You never wanted a doormat for a wife.
No. No, he did not.
‘Fine, then let’s get on with trying for them now,’ she said tartly. ‘Might as well get the first attempt over and done with.’
For a second, he almost laughed and then realised she wasn’t joking. She truly did not understand, did she?
‘Little maid,’ he said with some patience. ‘That is not what we agreed on. I told you that claiming my rights as a husband would only happen if and when you decide to stay married to me. And only after a year has passed.’ He gave her a direct look. ‘And if you decide to stay, there will be no “getting it over and done with” about any attempt at children. Do you understand me?’
She scowled. ‘It’s just sex. What do you care?’
Ares opened his mouth. Closed it again. Then pondered an appropriate response. She didn’t seem to be scared at the thought of sleeping with him. She could be pretending, of course, but he didn’t think she was. Had she managed to escape assault while in the compound? Or maybe she hadn’t. Maybe she’d become inured to it.
At that thought, the sullen anger he’d experienced in Ivan’s study that night flickered to life inside once again. At what might have happened to Rose and how helpless she would have been to stop it. Again, he did not appreciate the feeling.
Over the past three months he’d been steadily gathering information on Ivan and his business. He was still pondering the best course of action, but was erring on the side of armed men storming Ivan’s house and legalities be damned.
It was no less than what the man deserved.
‘That is something we can discuss later tonight,’ he said at last, deciding this was not the time to talk about it. ‘Over dinner.’
‘Dinner?’ She didn’t sound any less irritated by this. ‘That’s what you came here for?

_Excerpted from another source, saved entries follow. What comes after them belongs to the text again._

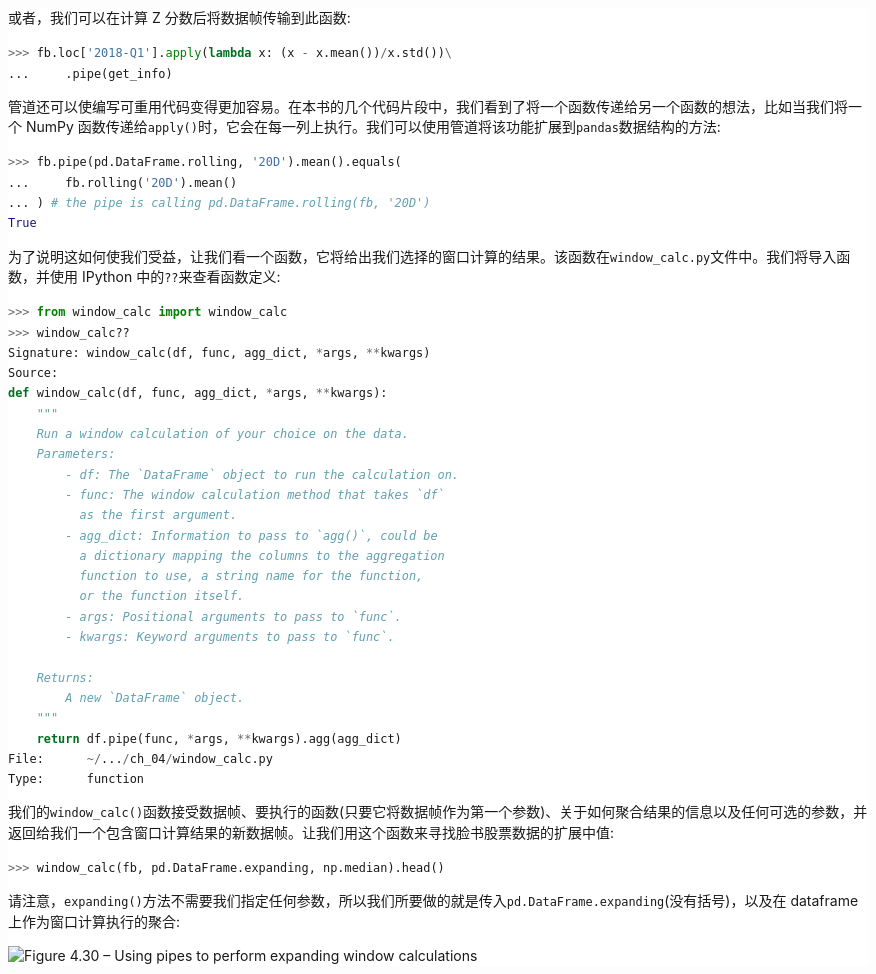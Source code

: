 或者，我们可以在计算 Z 分数后将数据帧传输到此函数:

```py
>>> fb.loc['2018-Q1'].apply(lambda x: (x - x.mean())/x.std())\
...     .pipe(get_info)
```

管道还可以使编写可重用代码变得更加容易。在本书的几个代码片段中，我们看到了将一个函数传递给另一个函数的想法，比如当我们将一个 NumPy 函数传递给`apply()`时，它会在每一列上执行。我们可以使用管道将该功能扩展到`pandas`数据结构的方法:

```py
>>> fb.pipe(pd.DataFrame.rolling, '20D').mean().equals(
...     fb.rolling('20D').mean()
... ) # the pipe is calling pd.DataFrame.rolling(fb, '20D')
True
```

为了说明这如何使我们受益，让我们看一个函数，它将给出我们选择的窗口计算的结果。该函数在`window_calc.py`文件中。我们将导入函数，并使用 IPython 中的`??`来查看函数定义:

```py
>>> from window_calc import window_calc
>>> window_calc??
Signature: window_calc(df, func, agg_dict, *args, **kwargs)
Source:   
def window_calc(df, func, agg_dict, *args, **kwargs):
    """
    Run a window calculation of your choice on the data.
    Parameters:
        - df: The `DataFrame` object to run the calculation on.
        - func: The window calculation method that takes `df` 
          as the first argument.
        - agg_dict: Information to pass to `agg()`, could be 
          a dictionary mapping the columns to the aggregation 
          function to use, a string name for the function, 
          or the function itself.
        - args: Positional arguments to pass to `func`.
        - kwargs: Keyword arguments to pass to `func`.

    Returns:
        A new `DataFrame` object.
    """
    return df.pipe(func, *args, **kwargs).agg(agg_dict)
File:      ~/.../ch_04/window_calc.py
Type:      function
```

我们的`window_calc()`函数接受数据帧、要执行的函数(只要它将数据帧作为第一个参数)、关于如何聚合结果的信息以及任何可选的参数，并返回给我们一个包含窗口计算结果的新数据帧。让我们用这个函数来寻找脸书股票数据的扩展中值:

```py
>>> window_calc(fb, pd.DataFrame.expanding, np.median).head()
```

请注意，`expanding()`方法不需要我们指定任何参数，所以我们所要做的就是传入`pd.DataFrame.expanding`(没有括号)，以及在 dataframe 上作为窗口计算执行的聚合:

![Figure 4.30 – Using pipes to perform expanding window calculations
](image/Figure_4.30_B16834.jpg)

Dinner?’
‘I am here so we can get to know one another,’ he said mildly. ‘So, you have some idea about what being a wife means. And dinner is part of that. In fact, I have dinner planned every night—’
‘No,’ Rose interrupted flatly.
Ares blinked, completely nonplussed. ‘No? What do you mean no?’
‘You didn’t marry me to get to know me.’ She was looking distinctly angry now. ‘You married me because you wanted children. That’s what you said. So, let’s have sex and then I can leave, because I have other, more important things to do than hang around waiting for you.’
Rose stared angrily at her husband, totally forgetting that she’d decided to take a wary and watchful approach to him, and not to let her temper get the better of her.